By Eve W. Engle

The dogs rule in our house. They are fed first, allowed in our bed, have their own bed in the guest room and sneak up onto the sofas when we aren't looking. Maxie, short for Maximus, is a Golden Retriever/Great Pyrenes mix, Sammy is a Black Lab/Border Collie mix. His full name is Samuel L. Jackson after one of my favorite actors. Both were abused and rescued from their former owners. They get cookies every morning.

Tuesday, June 23, 2015

The Indiana Farm Boy at 100 - A Trip to Granny's House and the Death Bell

When my father was four years old his family was living close to relatives, including one of his grandmothers. Nina, his mother, needed to send someone to "granny's house", and for some unknown reason decided little Frank would be given the responsibility. She called to him and said for him to put on his coat and head to his grandmother's house. So Frankie did exactly as his mama had told him to do. He put on his coat and headed out.

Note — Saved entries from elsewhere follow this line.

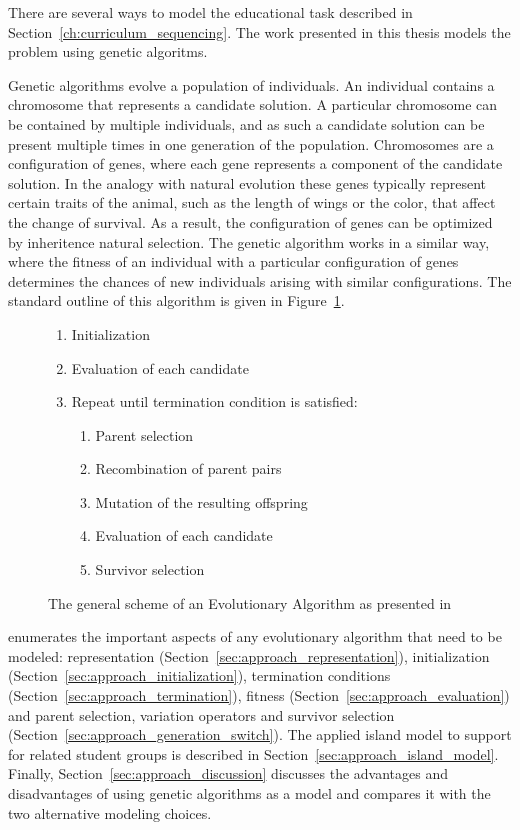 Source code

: There are several ways to model the educational task described in
Section~\ref{ch:curriculum_sequencing}. The work presented in this thesis models the
problem using genetic algoritms.

Genetic algorithms evolve a population of individuals. An individual contains a
chromosome that represents a candidate solution. A particular chromosome can be contained by
multiple individuals, and as such a candidate solution can be present multiple
times in one generation of the population. Chromosomes are a configuration of
genes, where each gene represents a component of the candidate solution. In the
analogy with natural evolution these genes typically represent certain traits
of the animal, such as the length of wings or the color, that affect the change
of survival. As a result, the configuration of genes can be optimized by inheritence
natural selection. The genetic algorithm works in a similar way, where the
fitness of an individual with a particular configuration of genes determines
the chances of new individuals arising with similar configurations. The
standard outline of this algorithm is given in Figure~\ref{alg:ea_scheme}.
\label{approach_genetic_algorithm}
\begin{figure}[ht!]
	\begin{framed}
		\begin{enumerate}
			\item Initialization
			\item Evaluation of each candidate
			\item Repeat until termination condition is satisfied:
				\begin{enumerate}
					\item Parent selection
					\item Recombination of parent pairs
					\item Mutation of the resulting offspring
					\item Evaluation of each candidate
					\item Survivor selection
				\end{enumerate}
		\end{enumerate}
	\end{framed}
	\caption[The evolutionary algorithm]{The general scheme of an
		Evolutionary Algorithm as presented in \citep{Eiben2007}}
	\label{alg:ea_scheme}
\end{figure}

\citep{Eiben2007} enumerates the important aspects of any
evolutionary algorithm that need to be modeled: representation
(Section~\ref{sec:approach_representation}), initialization
(Section~\ref{sec:approach_initialization}), termination conditions
(Section~\ref{sec:approach_termination}), fitness
(Section~\ref{sec:approach_evaluation}) and parent selection, variation
operators and survivor selection
(Section~\ref{sec:approach_generation_switch}). The applied island model to
support for related student groups is described in
Section~\ref{sec:approach_island_model}.
Finally, Section~\ref{sec:approach_discussion} discusses the advantages and
disadvantages of using genetic algorithms as a model and compares it with the
two alternative modeling choices.


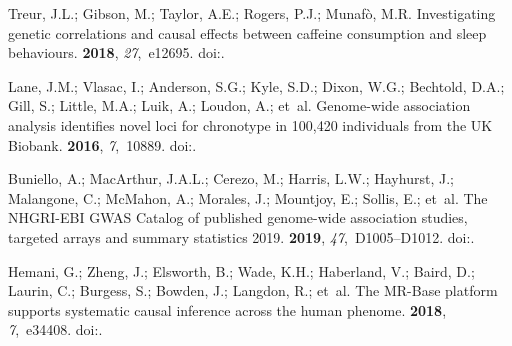 \documentclass[genes,article,accept,moreauthors,pdftex]{Definitions/mdpi}
\begin{document}
\begin{thebibliography}{999}
Treur, J.L.; Gibson, M.; Taylor, A.E.; Rogers, P.J.; Munafò, M.R.
\newblock Investigating genetic correlations and causal effects between
  caffeine consumption and sleep behaviours.
 {\bf 2018}, {\em 27},~e12695.
\newblock
  doi:{\href{https://doi.org/10.1111/jsr.12695}{}}.

Lane, J.M.; Vlasac, I.; Anderson, S.G.; Kyle, S.D.; Dixon, W.G.; Bechtold,
  D.A.; Gill, S.; Little, M.A.; Luik, A.; Loudon, A.; et~al.
\newblock Genome-wide association analysis identifies novel loci for chronotype
  in 100,420 individuals from the {UK} {Biobank}.
 {\bf 2016}, {\em 7},~10889.
\newblock
  doi:{\href{https://doi.org/10.1038/ncomms10889}{}}.

Buniello, A.; MacArthur, J.A.L.; Cerezo, M.; Harris, L.W.; Hayhurst, J.;
  Malangone, C.; McMahon, A.; Morales, J.; Mountjoy, E.; Sollis, E.; et~al.
\newblock The {NHGRI}-{EBI} {GWAS} {Catalog} of published genome-wide
  association studies, targeted arrays and summary statistics 2019.
 {\bf 2019}, {\em 47},~D1005--D1012.
\newblock
  doi:{\href{https://doi.org/10.1093/nar/gky1120}{}}.

Hemani, G.; Zheng, J.; Elsworth, B.; Wade, K.H.; Haberland, V.; Baird, D.;
  Laurin, C.; Burgess, S.; Bowden, J.; Langdon, R.; et~al.
\newblock The {MR}-{Base} platform supports systematic causal inference across
  the human phenome.
 {\bf 2018}, {\em 7},~e34408.
\newblock 
  doi:{\href{https://doi.org/10.7554/eLife.34408}{}}.


\end{thebibliography}
\end{document}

Now, I have no idea how far this grandmother lived from the Engle's, or whether she was an Engle or a Temple. If she was Nina's mother then the family must have been living somewhere in southeastern Indiana since Nina was from Vevay on the Ohio River. If she was an Engle then she would have been further north, closer to Anderson Indiana. The name of the granny, the distance, and the purpose were never clear. Only that my father was only four years old, and that he had put on his coat as his mother had instructed. Since the coat is part of the story, and we are talking about Indiana, it must have been chilly, maybe even cold with snow on the ground.

Imagine his granny's surprise when little Frank arrived and she told him to take off his coat only to reveal that he was STARK NAKED underneath!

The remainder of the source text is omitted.